Ashlee Rezin/Sun-Times

“We need people who will get into the nitty gritty, the dirty work,” says Bobbie Davis, the volunteer coordinator. “Cleaning litter boxes. Sweeping. Mopping. Sterilizing food and water bowls.”

Davis drives two hours a day to get here.

“I work at Mariano’s part time to pay for my habit,” she says. “I live in Downers Grove and drive 116 miles round-trip.”


“Because I believe in Fat Cat Rescue,” she replies. “People think I’m crazy because I could go to so many places that are closer. But they’re not feral rescues. This is. The cats are very laid back and relaxed. This is heaven. This is really heaven.”

“It’s like a family,” adds Dianne Robison. “I don’t think there’s any place like this.”
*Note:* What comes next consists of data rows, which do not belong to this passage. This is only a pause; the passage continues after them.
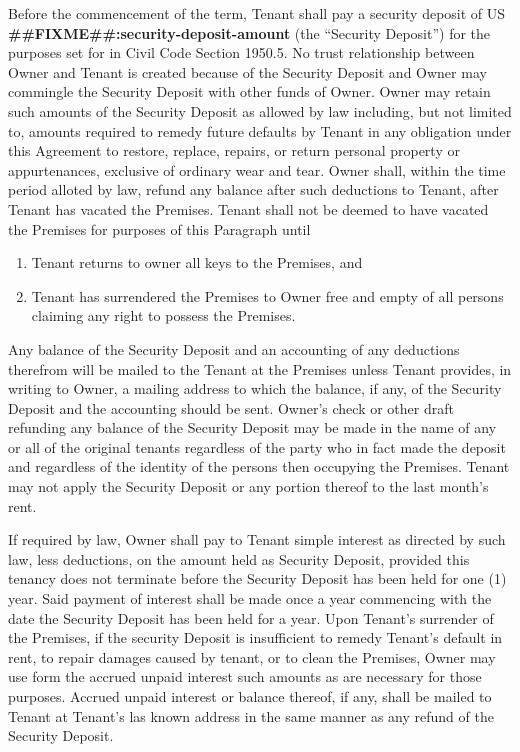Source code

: \documentclass[8pt, letterpaper, oneside]{extarticle}
\newcounter{para}
\newcommand\numparagraph{\par\refstepcounter{para}\textbf{\thepara}\hspace{5mm}}
\begin{document}
 \numparagraph{\textbf{SECURITY DEPOSIT:}\hspace{2mm}} Before the commencement of the term, Tenant shall pay a security deposit of US \textbf{##FIXME##:security-deposit-amount} (the ``Security Deposit'') for the purposes set for in Civil Code Section 1950.5. No trust relationship between Owner and Tenant is created because of the Security Deposit and Owner may commingle the Security Deposit with other funds of Owner. Owner may retain such amounts of the Security Deposit as allowed by law including, but not limited to, amounts required to remedy future defaults by Tenant in any obligation under this Agreement to restore, replace, repairs, or return personal property or appurtenances, exclusive of ordinary wear and tear. Owner shall, within the time period alloted by law, refund any balance after such deductions to Tenant, after Tenant has vacated the Premises. Tenant shall not be deemed to have vacated the Premises for purposes of this Paragraph until
  \begin{enumerate}
   \item Tenant returns to owner all keys to the Premises, and
   \item Tenant has surrendered the Premises to Owner free and empty of all persons claiming any right to possess the Premises.
   \end{enumerate}
 Any balance of the Security Deposit and an accounting of any deductions therefrom will be mailed to the Tenant at the Premises unless Tenant provides, in writing to Owner, a mailing address to which the balance, if any, of the Security Deposit and the accounting should be sent. Owner's check or other draft refunding any balance of the Security Deposit may be made in the name of any or all of the original tenants regardless of the party who in fact made the deposit and regardless of the identity of the persons then occupying the Premises. Tenant may not apply the Security Deposit or any portion thereof to the last month's rent.

 If required by law, Owner shall pay to Tenant simple interest as directed by such law, less deductions, on the amount held as Security Deposit, provided this tenancy does not terminate before the Security Deposit has been held for one (1) year. Said payment of interest shall be made once a year commencing with the date the Security Deposit has been held for a year. Upon Tenant's surrender of the Premises, if the security Deposit is insufficient to remedy Tenant's default in rent, to repair damages caused by tenant, or to clean the Premises, Owner may use form the accrued unpaid interest such amounts as are necessary for those purposes. Accrued unpaid interest or balance thereof, if any, shall be mailed to Tenant at Tenant's las known address in the same manner as any refund of the Security Deposit.
\end{document}
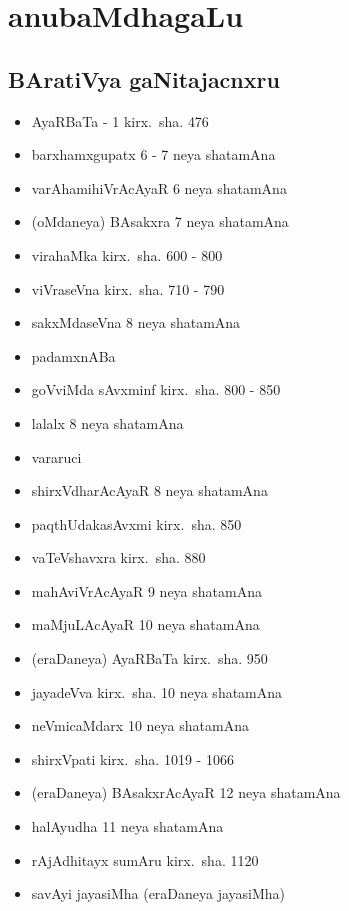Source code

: \chapter{anubaMdhagaLu} 

\section*{BAratiVya gaNitajacnxru}

{\renewcommand\labelitemi{}
\begin{itemize}
\item AyaRBaTa - {\rm 1} kirx.~sha. {\rm 476}
\item barxhamxgupatx {\rm 6 - 7} neya shatamAna
\item varAhamihiVrAcAyaR {\rm 6} neya shatamAna
\item (oMdaneya) BAsakxra {\rm 7} neya shatamAna
\item virahaMka kirx.~sha. {\rm 600 - 800}
\item viVraseVna kirx.~sha. {\rm 710 - 790}
\item sakxMdaseVna {\rm 8} neya shatamAna
\item padamxnABa
\item goVviMda sAvxminf kirx.~sha. {\rm 800 - 850}
\item lalalx {\rm 8} neya shatamAna
\item vararuci
\item shirxVdharAcAyaR {\rm 8} neya shatamAna
\item paqthUdakasAvxmi kirx.~sha. {\rm 850}
\item vaTeVshavxra kirx.~sha. {\rm 880}
\item mahAviVrAcAyaR {\rm 9} neya shatamAna
\item maMjuLAcAyaR {\rm 10} neya shatamAna
\item (eraDaneya) AyaRBaTa kirx.~sha. {\rm 950}
\item  jayadeVva kirx.~sha. {\rm 10} neya shatamAna
\item neVmicaMdarx {\rm 10} neya shatamAna
\item shirxVpati kirx.~sha. {\rm 1019 - 1066}
\item (eraDaneya) BAsakxrAcAyaR {\rm 12} neya shatamAna
\item halAyudha {\rm 11} neya shatamAna
\item rAjAdhitayx sumAru kirx.~sha. {\rm 1120}
\item savAyi jayasiMha (eraDaneya jayasiMha)

\end{itemize}}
One recent night, Robison prepared the food Olloway is distributing, opening 90 to 100 small cans of Friskies Pate Poultry Platter and scooping them into a big container. Fat Cat runs through $5,000 a month worth of cat food and relies on donations. If tiny single serving cans are donated, then that’s what gets opened. She gives a tour.

“This is the barn,” says Robison.

The barn has three levels. The first floor is intake — for sick cats, or cats that have just come in.

“This floor we have segregated rooms. We want to give more socializing to them,” says Robison. “We want to keep them safe from the bullies and the hoodlums.”

There are nine litter boxes on the first floor of the barn; 21 on the second floor; 30 on the third. Yet nothing smells bad.

“When you say we’re in a barn, people don’t realize how nice it is,” says Linda Petersen, a friend whose excavating company helped ready the farm, which was piled with garbage and construction debris when purchased in late 2017. “I’m so proud of Kaye. She has great vision.”

Olloway, 65, was born in North Chicago, where her father had a trucking company. He, too, loved cats, and she began as a cat owner. Taking in strays was a gradual process. For a while, she had a contract with North Chicago to trap, neuter and return feral cats.

“A huge help controlling the feral cat population,” remembers Damian Leski, animal control officer for North Chicago. “They did a wonderful job.”

Some cats are too injured or ill to return, and that’s how Fat Cat got started. Olloway created a home for them, first at her house, then at her father’s company. The property is an ideal setting but a lot of work. Landscaping, for instance, is done by Olloway’s non-cat husband of 41 years, Sam, who initially took a dim view of his wife’s growing cat family.

“He said I was nuts,” remembers Kaye. Sam initially tried to put his foot down — only four cats allowed in the house.

“We had Kiki and Buddy — two flame tip Himalayans — Smoochie and Cry Baby, a Siamese,” he recalls.

At first.

But more cats came, and people would ask, “What’s wrong with your wife? Has she gone crazy?” He found himself defending his wife. “Just leave her alone,” he’d say.

Before he knew it, the four-cat limit was history, and he was doing maintenance for a seven-acre cat sanctuary.

“It snowballed,” he explains. “We had ’em at home. We had them at her mom’s garage.”

What happened to his initial resistance?

“As time goes on, you get attached to them,” says Sam, a Navy vet. “Especially if the kitties are nice and cuddle up against you. It’s kind of easy to get attached to kitties.”


The view from the third floor of the barn at Fat Cat Rescue. The fence at right is electrified to keep out predators.